Des Weiteren stellte die Kammer fest, dass in G 10/91 nicht erörtert wird, ob ein geänderter Patentanspruch im Einspruchs- oder Beschwerdeverfahren nach Art. 123 (2) EPÜ zur Gänze bezüglich einer unzulässigen Erweiterung geprüft werden darf oder nur bezüglich unzulässiger Erweiterungen, die von der Änderung herbeigeführt wurden. Nach Ansicht der Kammer ist Letzteres der Fall. Zum Einen spricht G 10/91, Nr. 19 der Gründe, nicht von "geänderten Ansprüchen", sondern von "Änderungen der Ansprüche", die auf die Erfüllung des Erfordernisses von Art. 123 (2) EPÜ zu prüfen sind. Zum Anderen greift das in G 10/91, Nr. 18 der Gründe genannte Verbot der Einführung neuer Einspruchsgründe im Beschwerdeverfahren ohne Zustimmung des Patentinhabers.

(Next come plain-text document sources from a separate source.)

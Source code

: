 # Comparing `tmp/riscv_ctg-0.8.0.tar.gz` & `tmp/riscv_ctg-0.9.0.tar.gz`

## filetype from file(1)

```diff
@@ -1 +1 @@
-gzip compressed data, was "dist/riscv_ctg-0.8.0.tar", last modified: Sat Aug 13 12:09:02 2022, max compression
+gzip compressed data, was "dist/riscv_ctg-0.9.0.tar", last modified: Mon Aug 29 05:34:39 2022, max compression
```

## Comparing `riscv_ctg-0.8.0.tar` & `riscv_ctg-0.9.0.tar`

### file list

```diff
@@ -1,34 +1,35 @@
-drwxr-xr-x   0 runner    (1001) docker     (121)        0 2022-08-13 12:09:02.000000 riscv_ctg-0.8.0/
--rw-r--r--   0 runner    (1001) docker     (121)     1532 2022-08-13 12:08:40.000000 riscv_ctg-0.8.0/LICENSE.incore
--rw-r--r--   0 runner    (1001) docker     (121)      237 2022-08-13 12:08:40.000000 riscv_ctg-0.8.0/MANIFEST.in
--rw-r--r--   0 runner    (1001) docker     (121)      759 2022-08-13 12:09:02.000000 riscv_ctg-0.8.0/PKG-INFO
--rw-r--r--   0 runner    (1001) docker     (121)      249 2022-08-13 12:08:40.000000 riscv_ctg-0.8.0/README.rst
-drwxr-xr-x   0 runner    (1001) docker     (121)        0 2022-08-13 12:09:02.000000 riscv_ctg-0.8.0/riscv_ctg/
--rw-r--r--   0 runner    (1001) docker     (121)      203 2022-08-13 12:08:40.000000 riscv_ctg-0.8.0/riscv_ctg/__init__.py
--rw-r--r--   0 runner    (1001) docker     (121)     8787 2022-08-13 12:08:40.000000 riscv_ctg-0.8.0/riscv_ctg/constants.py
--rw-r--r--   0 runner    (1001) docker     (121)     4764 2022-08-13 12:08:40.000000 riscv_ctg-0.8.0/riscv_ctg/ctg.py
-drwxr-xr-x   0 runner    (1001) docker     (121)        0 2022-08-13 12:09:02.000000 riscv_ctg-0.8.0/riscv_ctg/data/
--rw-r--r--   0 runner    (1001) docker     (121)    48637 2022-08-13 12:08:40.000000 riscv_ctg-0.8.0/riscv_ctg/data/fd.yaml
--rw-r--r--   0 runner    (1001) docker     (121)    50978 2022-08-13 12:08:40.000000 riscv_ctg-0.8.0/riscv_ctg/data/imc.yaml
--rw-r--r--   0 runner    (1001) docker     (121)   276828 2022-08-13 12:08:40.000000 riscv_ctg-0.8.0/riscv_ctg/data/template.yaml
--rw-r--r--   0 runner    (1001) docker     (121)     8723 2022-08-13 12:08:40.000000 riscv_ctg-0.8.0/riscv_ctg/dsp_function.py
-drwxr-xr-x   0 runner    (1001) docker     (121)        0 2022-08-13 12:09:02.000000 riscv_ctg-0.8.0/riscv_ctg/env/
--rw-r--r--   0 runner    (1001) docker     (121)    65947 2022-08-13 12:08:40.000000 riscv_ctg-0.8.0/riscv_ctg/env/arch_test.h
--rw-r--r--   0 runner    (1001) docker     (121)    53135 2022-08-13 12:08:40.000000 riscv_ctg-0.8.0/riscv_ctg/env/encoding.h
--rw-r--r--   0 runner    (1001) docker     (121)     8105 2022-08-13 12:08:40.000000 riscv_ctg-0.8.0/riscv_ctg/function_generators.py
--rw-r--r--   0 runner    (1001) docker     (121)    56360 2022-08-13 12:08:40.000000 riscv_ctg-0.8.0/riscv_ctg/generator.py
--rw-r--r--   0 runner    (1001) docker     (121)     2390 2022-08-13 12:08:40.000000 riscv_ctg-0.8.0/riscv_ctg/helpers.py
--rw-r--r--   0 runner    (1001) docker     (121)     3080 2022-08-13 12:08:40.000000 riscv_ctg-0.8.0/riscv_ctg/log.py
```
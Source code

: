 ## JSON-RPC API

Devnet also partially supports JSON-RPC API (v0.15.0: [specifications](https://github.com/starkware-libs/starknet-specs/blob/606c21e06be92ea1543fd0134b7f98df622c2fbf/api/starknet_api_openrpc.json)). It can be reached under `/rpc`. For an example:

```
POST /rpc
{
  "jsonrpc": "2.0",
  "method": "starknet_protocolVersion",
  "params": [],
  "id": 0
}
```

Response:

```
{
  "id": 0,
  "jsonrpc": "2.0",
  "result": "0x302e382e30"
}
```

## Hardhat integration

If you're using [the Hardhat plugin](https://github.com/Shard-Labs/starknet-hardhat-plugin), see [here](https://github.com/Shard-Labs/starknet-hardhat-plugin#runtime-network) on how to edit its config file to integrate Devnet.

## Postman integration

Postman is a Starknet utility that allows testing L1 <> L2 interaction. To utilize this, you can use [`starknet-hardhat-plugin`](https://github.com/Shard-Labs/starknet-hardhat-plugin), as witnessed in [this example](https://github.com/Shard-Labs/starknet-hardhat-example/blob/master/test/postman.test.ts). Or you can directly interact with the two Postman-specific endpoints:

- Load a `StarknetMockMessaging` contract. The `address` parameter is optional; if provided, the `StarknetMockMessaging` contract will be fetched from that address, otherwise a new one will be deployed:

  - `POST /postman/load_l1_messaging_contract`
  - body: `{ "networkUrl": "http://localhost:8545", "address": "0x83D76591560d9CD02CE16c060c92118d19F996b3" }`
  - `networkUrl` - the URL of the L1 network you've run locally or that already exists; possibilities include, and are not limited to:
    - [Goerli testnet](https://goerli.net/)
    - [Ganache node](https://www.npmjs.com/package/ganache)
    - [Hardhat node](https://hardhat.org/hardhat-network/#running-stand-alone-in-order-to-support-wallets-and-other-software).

Ähnliche Überlegungen gelten für den Einspruchsgrund nach Art. 100 b) EPÜ, der nach Ansicht der Kammer als eigenständige materiellrechtliche Norm für das Erfordernis der ausreichenden Offenbarung bzw. der Ausführbarkeit bezüglich des Patents wie erteilt anzusehen ist. Unter Berücksichtigung des für das gesamte Patentsystem grundlegenden Zwecks von Art. 83 EPÜ muss in teleologischer Hinsicht davon ausgegangen werden, dass das Erfordernis der ausreichenden Offenbarung auch für das geänderte Patent gelten muss. Die Große Beschwerdekammer stellte dies im Rahmen von G 3/14, Nr. 77 fest, wo Art. 83 EPÜ unter den Erfordernissen des EPÜ genannt wird, "die eindeutig unter Art. 101 (3) EPÜ fallen". In Nr. 76 der Gründe stellte sie unter Verweis auf G 10/91 zudem klar, dass ein Einwand nicht ausreichender Offenbarung im Beschwerdeverfahren ohne Einverständnis des Patentinhabers nur im Hinblick auf die Änderung im engeren Sinn, nicht aber im Hinblick auf "das gesamte Patent [...] oder [...] den [gesamten] geänderten Anspruch" geprüft werden darf. Der Kammer zufolge entspricht diese Überlegung auch der Kernaussage zur Auslegung von Art. 101 (3) EPÜ und Art. 84 EPÜ in G 3/14. Die Zusammenschau von Tenor und Nr. 76 der Gründe zeige auf, dass die Große Beschwerdekammer den Umstand, dass Art. 84 EPÜ kein Einspruchsgrund ist und den Umstand, dass ein zuvor nicht erhobener Einspruchsgrund nach Art. 100 b) EPÜ gemäß G 10/91 im Beschwerdeverfahren ohne Einverständnis des Patentinhabers nicht geprüft werden darf, für das Beschwerdeverfahren im Ergebnis gleichgesetzt hat. Die Kammer befand daher, dass das Ausmaß der Prüfungsbefugnis bezüglich unzureichender Offenbarung beim geänderten Patent dem Ausmaß bezüglich unzulässiger Erweiterung entspricht. Wurden die Einspruchsgründe nach Art. 100 b) und c) EPÜ im Einspruchsverfahren nicht erhoben und erteilt der Patentinhaber nicht sein Einverständnis zu deren Prüfung, darf der Kammer zufolge im Beschwerdeverfahren das Patent im Fall einer Änderung im Einspruchs- oder Beschwerdeverfahren daher nicht in seiner Gesamtheit, sondern nur insoweit auf unzureichende Offenbarung und unzulässige Erweiterung geprüft werden, als die Änderung diese herbeiführt.
Im Übrigen hob die Kammer hervor, dass im Einspruchsverfahren zu berücksichtigen ist, dass die Einspruchsabteilung die Möglichkeit hat, ausnahmsweise auch neue Einspruchsgründe in das Einspruchsverfahren einzuführen. Da dies bereits für das Patent wie erteilt gilt, ist die Einspruchsabteilung in Anwendung des Art. 114 (1) EPÜ nicht darin gehindert, das geänderte Patent in seiner Gesamtheit zu prüfen.